What you need to do: Reproduce every line below exactly as written; do not include the images.

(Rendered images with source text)
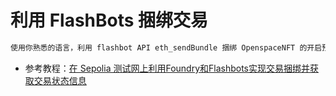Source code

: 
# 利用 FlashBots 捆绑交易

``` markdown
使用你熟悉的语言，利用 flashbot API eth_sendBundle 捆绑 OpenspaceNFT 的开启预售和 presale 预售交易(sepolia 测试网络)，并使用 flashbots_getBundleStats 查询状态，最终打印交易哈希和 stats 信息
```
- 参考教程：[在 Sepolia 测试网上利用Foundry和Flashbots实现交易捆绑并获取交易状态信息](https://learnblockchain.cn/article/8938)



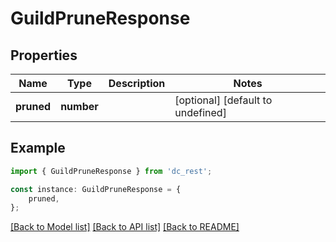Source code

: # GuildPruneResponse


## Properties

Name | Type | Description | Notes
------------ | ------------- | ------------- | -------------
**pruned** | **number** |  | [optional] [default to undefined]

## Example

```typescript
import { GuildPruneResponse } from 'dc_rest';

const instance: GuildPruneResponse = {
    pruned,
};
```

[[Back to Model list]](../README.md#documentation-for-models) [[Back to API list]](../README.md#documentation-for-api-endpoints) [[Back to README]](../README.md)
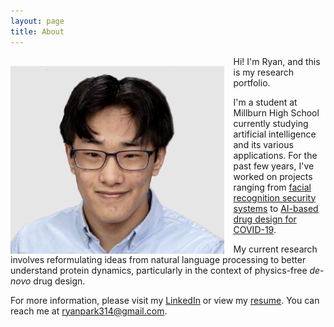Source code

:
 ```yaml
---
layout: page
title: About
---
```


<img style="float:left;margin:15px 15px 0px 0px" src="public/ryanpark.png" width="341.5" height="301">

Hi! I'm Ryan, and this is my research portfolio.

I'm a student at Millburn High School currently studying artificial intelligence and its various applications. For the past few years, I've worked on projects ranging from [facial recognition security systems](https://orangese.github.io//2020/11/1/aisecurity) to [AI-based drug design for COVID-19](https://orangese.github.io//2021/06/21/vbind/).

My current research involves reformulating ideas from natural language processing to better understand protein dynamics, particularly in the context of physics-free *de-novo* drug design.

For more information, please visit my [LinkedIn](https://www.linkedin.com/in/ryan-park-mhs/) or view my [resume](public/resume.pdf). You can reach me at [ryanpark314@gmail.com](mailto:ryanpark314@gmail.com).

Result:
Source code

: 
# 利用 FlashBots 捆绑交易

``` markdown
使用你熟悉的语言，利用 flashbot API eth_sendBundle 捆绑 OpenspaceNFT 的开启预售和 presale 预售交易(sepolia 测试网络)，并使用 flashbots_getBundleStats 查询状态，最终打印交易哈希和 stats 信息
```
- 参考教程：[在 Sepolia 测试网上利用Foundry和Flashbots实现交易捆绑并获取交易状态信息](https://learnblockchain.cn/article/8938)



Source code

: # GuildPruneResponse


## Properties

Name | Type | Description | Notes
------------ | ------------- | ------------- | -------------
**pruned** | **number** |  | [optional] [default to undefined]

## Example

```typescript
import { GuildPruneResponse } from 'dc_rest';

const instance: GuildPruneResponse = {
    pruned,
};
```

[[Back to Model list]](../README.md#documentation-for-models) [[Back to API list]](../README.md#documentation-for-api-endpoints) [[Back to README]](../README.md)
Source code

:
 ```yaml
---
layout: page
title: About
---
```


<img style="float:left;margin:15px 15px 0px 0px" src="public/ryanpark.png" width="341.5" height="301">

Hi! I'm Ryan, and this is my research portfolio.

I'm a student at Millburn High School currently studying artificial intelligence and its various applications. For the past few years, I've worked on projects ranging from [facial recognition security systems](https://orangese.github.io//2020/11/1/aisecurity) to [AI-based drug design for COVID-19](https://orangese.github.io//2021/06/21/vbind/).

My current research involves reformulating ideas from natural language processing to better understand protein dynamics, particularly in the context of physics-free *de-novo* drug design.

For more information, please visit my [LinkedIn](https://www.linkedin.com/in/ryan-park-mhs/) or view my [resume](public/resume.pdf). You can reach me at [ryanpark314@gmail.com](mailto:ryanpark314@gmail.com).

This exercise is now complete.